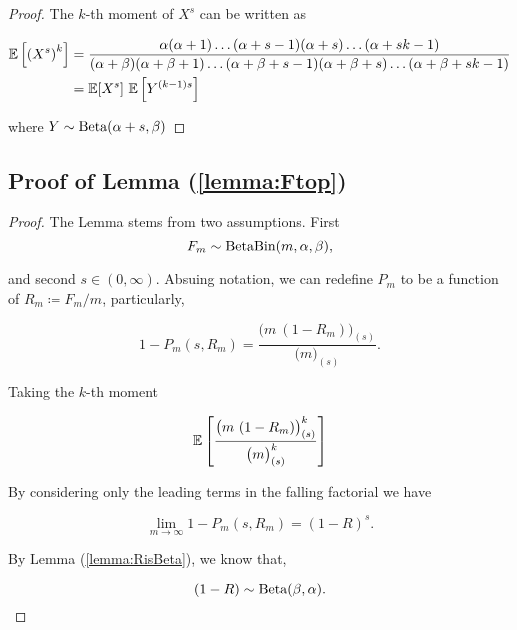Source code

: \documentclass[../../main.tex]{subfiles}
\begin{document}
\begin{proof}
    The $k$-th moment of $X^s$ can be written as

    \begin{equation}
        \begin{split}
            \mathbb{E}\left[\left(X^s\right)^k\right] &= \frac{\alpha (\alpha + 1) \ldots (\alpha + s - 1) (\alpha + s) \ldots (\alpha + s k - 1) }{(\alpha + \beta) (\alpha + \beta + 1) \ldots (\alpha + \beta + s - 1) (\alpha + \beta + s) \ldots (\alpha + \beta + s k - 1) } \\
            &= \mathbb{E}[X^s] \ \mathbb{E}\left[Y^{(k - 1)s }\right]
        \end{split}
    \end{equation}

    where $Y \sim \text{Beta}(\alpha + s, \beta)$

\end{proof}



\subsection[From distribution to probability]{Proof of Lemma (\ref{lemma:Ftop})}


\begin{proof}
    The Lemma stems from two assumptions. First
    \begin{equation}
        F_m \sim \text{Beta}\text{Bin}(m, \alpha, \beta),
    \end{equation}

    and second $s \in (0, \infty)$. Absuing notation, we can redefine $P_m$ to be a function of $R_m \coloneqq F_m / m$, particularly,
    
    \begin{equation}
        1 - P_m(s, R_m) = \frac{\big(m \ (1 - R_m)\big)_{(s)}}{\big( m \big)_{(s)}}.
    \end{equation}

    Taking the $k$-th moment

    \begin{equation}
        \mathbb{E}\left[ \frac{\big(m \ (1 - R_m)\big)^k_{(s)}}{\big( m \big)^k_{(s)}}\right]
    \end{equation}

    By considering only the leading terms in the falling factorial we have

    \begin{equation}
        \lim_{m \rightarrow \infty} 1 - P_m(s, R_m) = (1 - R)^s.
    \end{equation}

    By Lemma (\ref{lemma:RisBeta}), we know that,

    \begin{equation}
        (1 - R) \sim \text{Beta}(\beta, \alpha).
    \end{equation}

\end{proof}
\end{document}
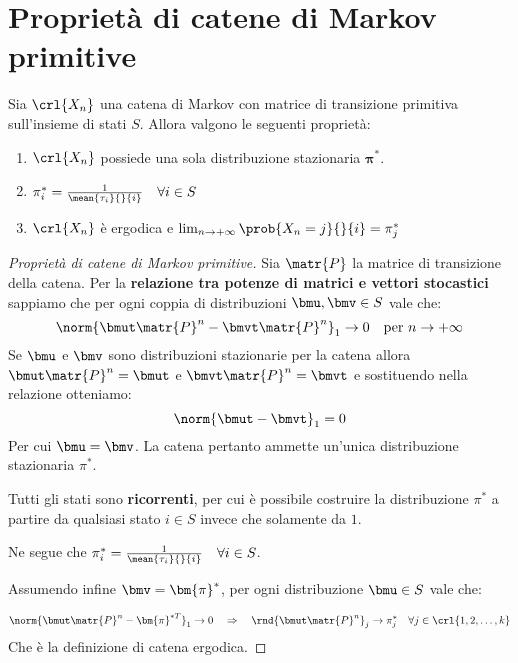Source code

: \documentclass[\main/main.tex]{subfiles}
\begin{document}
\section{Proprietà di catene di Markov primitive}
\begin{theorem}
  Sia \(\crl{X_n}\) una catena di Markov con matrice di transizione primitiva sull'insieme di stati \(S\). Allora valgono le seguenti proprietà:
  \begin{enumerate}
    \item \(\crl{X_n}\) possiede una sola distribuzione stazionaria \(\bm{\pi}^*\).
    \item \(\pi^*_i = \frac{1}{\mean{\tau_i}{}{i}} \quad \forall i \in S\)
    \item \(\crl{X_n}\) è ergodica e \(\lim_{n\rightarrow +\infty} \prob{X_n = j}{}{i} = \pi^*_j\)
  \end{enumerate}
\end{theorem}
\begin{proof}[Proprietà di catene di Markov primitive]
  Sia \(\matr{P}\) la matrice di transizione della catena. Per la \textbf{relazione tra potenze di matrici e vettori stocastici} sappiamo che per ogni coppia di distribuzioni \(\bmu, \bmv \in S\) vale che:
  \[
    \norm{\bmut \matr{P}^n - \bmvt \matr{P}^n}_1 \rightarrow 0 \quad \text{per } n \rightarrow +\infty
  \]
  Se \(\bmu \) e \(\bmv \) sono distribuzioni stazionarie per la catena allora \(\bmut \matr{P}^n = \bmut \) e \(\bmvt \matr{P}^n = \bmvt \) e sostituendo nella relazione otteniamo:
  \[
    \norm{\bmut - \bmvt}_1 = 0
  \]
  Per cui \(\bmu = \bmv\). La catena pertanto ammette un'unica distribuzione stazionaria \(\pi^*\).

  Tutti gli stati sono \textbf{ricorrenti}, per cui è possibile costruire la distribuzione \(\pi^*\) a partire da qualsiasi stato \(i \in S\) invece che solamente da \(1\).

  Ne segue che \(\pi^*_i = \frac{1}{\mean{\tau_i}{}{i}} \quad \forall i \in S\).

  Assumendo infine \(\bmv = \bm{\pi}^*\), per ogni distribuzione \(\bmu \in S\) vale che:

  \[
    \norm{\bmut \matr{P}^n - \bm{\pi}^{*T}}_1 \rightarrow 0 \quad \Rightarrow \quad \rnd{\bmut \matr{P}^n}_j \rightarrow \pi^*_j \quad \forall j \in \crl{1, 2, \ldots, k}
  \]
  Che è la definizione di catena ergodica.
\end{proof}
\end{document}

What you should do: The whole listing is to be written out exactly; the pictures stay out of the copy.

Output of the exercise:
Source code

: \documentclass[../../main.tex]{subfiles}
\begin{document}
\begin{proof}
    The $k$-th moment of $X^s$ can be written as

    \begin{equation}
        \begin{split}
            \mathbb{E}\left[\left(X^s\right)^k\right] &= \frac{\alpha (\alpha + 1) \ldots (\alpha + s - 1) (\alpha + s) \ldots (\alpha + s k - 1) }{(\alpha + \beta) (\alpha + \beta + 1) \ldots (\alpha + \beta + s - 1) (\alpha + \beta + s) \ldots (\alpha + \beta + s k - 1) } \\
            &= \mathbb{E}[X^s] \ \mathbb{E}\left[Y^{(k - 1)s }\right]
        \end{split}
    \end{equation}

    where $Y \sim \text{Beta}(\alpha + s, \beta)$

\end{proof}



\subsection[From distribution to probability]{Proof of Lemma (\ref{lemma:Ftop})}


\begin{proof}
    The Lemma stems from two assumptions. First
    \begin{equation}
        F_m \sim \text{Beta}\text{Bin}(m, \alpha, \beta),
    \end{equation}

    and second $s \in (0, \infty)$. Absuing notation, we can redefine $P_m$ to be a function of $R_m \coloneqq F_m / m$, particularly,
    
    \begin{equation}
        1 - P_m(s, R_m) = \frac{\big(m \ (1 - R_m)\big)_{(s)}}{\big( m \big)_{(s)}}.
    \end{equation}

    Taking the $k$-th moment

    \begin{equation}
        \mathbb{E}\left[ \frac{\big(m \ (1 - R_m)\big)^k_{(s)}}{\big( m \big)^k_{(s)}}\right]
    \end{equation}

    By considering only the leading terms in the falling factorial we have

    \begin{equation}
        \lim_{m \rightarrow \infty} 1 - P_m(s, R_m) = (1 - R)^s.
    \end{equation}

    By Lemma (\ref{lemma:RisBeta}), we know that,

    \begin{equation}
        (1 - R) \sim \text{Beta}(\beta, \alpha).
    \end{equation}

\end{proof}
\end{document}
Source code

: \documentclass[\main/main.tex]{subfiles}
\begin{document}
\section{Proprietà di catene di Markov primitive}
\begin{theorem}
  Sia \(\crl{X_n}\) una catena di Markov con matrice di transizione primitiva sull'insieme di stati \(S\). Allora valgono le seguenti proprietà:
  \begin{enumerate}
    \item \(\crl{X_n}\) possiede una sola distribuzione stazionaria \(\bm{\pi}^*\).
    \item \(\pi^*_i = \frac{1}{\mean{\tau_i}{}{i}} \quad \forall i \in S\)
    \item \(\crl{X_n}\) è ergodica e \(\lim_{n\rightarrow +\infty} \prob{X_n = j}{}{i} = \pi^*_j\)
  \end{enumerate}
\end{theorem}
\begin{proof}[Proprietà di catene di Markov primitive]
  Sia \(\matr{P}\) la matrice di transizione della catena. Per la \textbf{relazione tra potenze di matrici e vettori stocastici} sappiamo che per ogni coppia di distribuzioni \(\bmu, \bmv \in S\) vale che:
  \[
    \norm{\bmut \matr{P}^n - \bmvt \matr{P}^n}_1 \rightarrow 0 \quad \text{per } n \rightarrow +\infty
  \]
  Se \(\bmu \) e \(\bmv \) sono distribuzioni stazionarie per la catena allora \(\bmut \matr{P}^n = \bmut \) e \(\bmvt \matr{P}^n = \bmvt \) e sostituendo nella relazione otteniamo:
  \[
    \norm{\bmut - \bmvt}_1 = 0
  \]
  Per cui \(\bmu = \bmv\). La catena pertanto ammette un'unica distribuzione stazionaria \(\pi^*\).

  Tutti gli stati sono \textbf{ricorrenti}, per cui è possibile costruire la distribuzione \(\pi^*\) a partire da qualsiasi stato \(i \in S\) invece che solamente da \(1\).

  Ne segue che \(\pi^*_i = \frac{1}{\mean{\tau_i}{}{i}} \quad \forall i \in S\).

  Assumendo infine \(\bmv = \bm{\pi}^*\), per ogni distribuzione \(\bmu \in S\) vale che:

  \[
    \norm{\bmut \matr{P}^n - \bm{\pi}^{*T}}_1 \rightarrow 0 \quad \Rightarrow \quad \rnd{\bmut \matr{P}^n}_j \rightarrow \pi^*_j \quad \forall j \in \crl{1, 2, \ldots, k}
  \]
  Che è la definizione di catena ergodica.
\end{proof}
\end{document}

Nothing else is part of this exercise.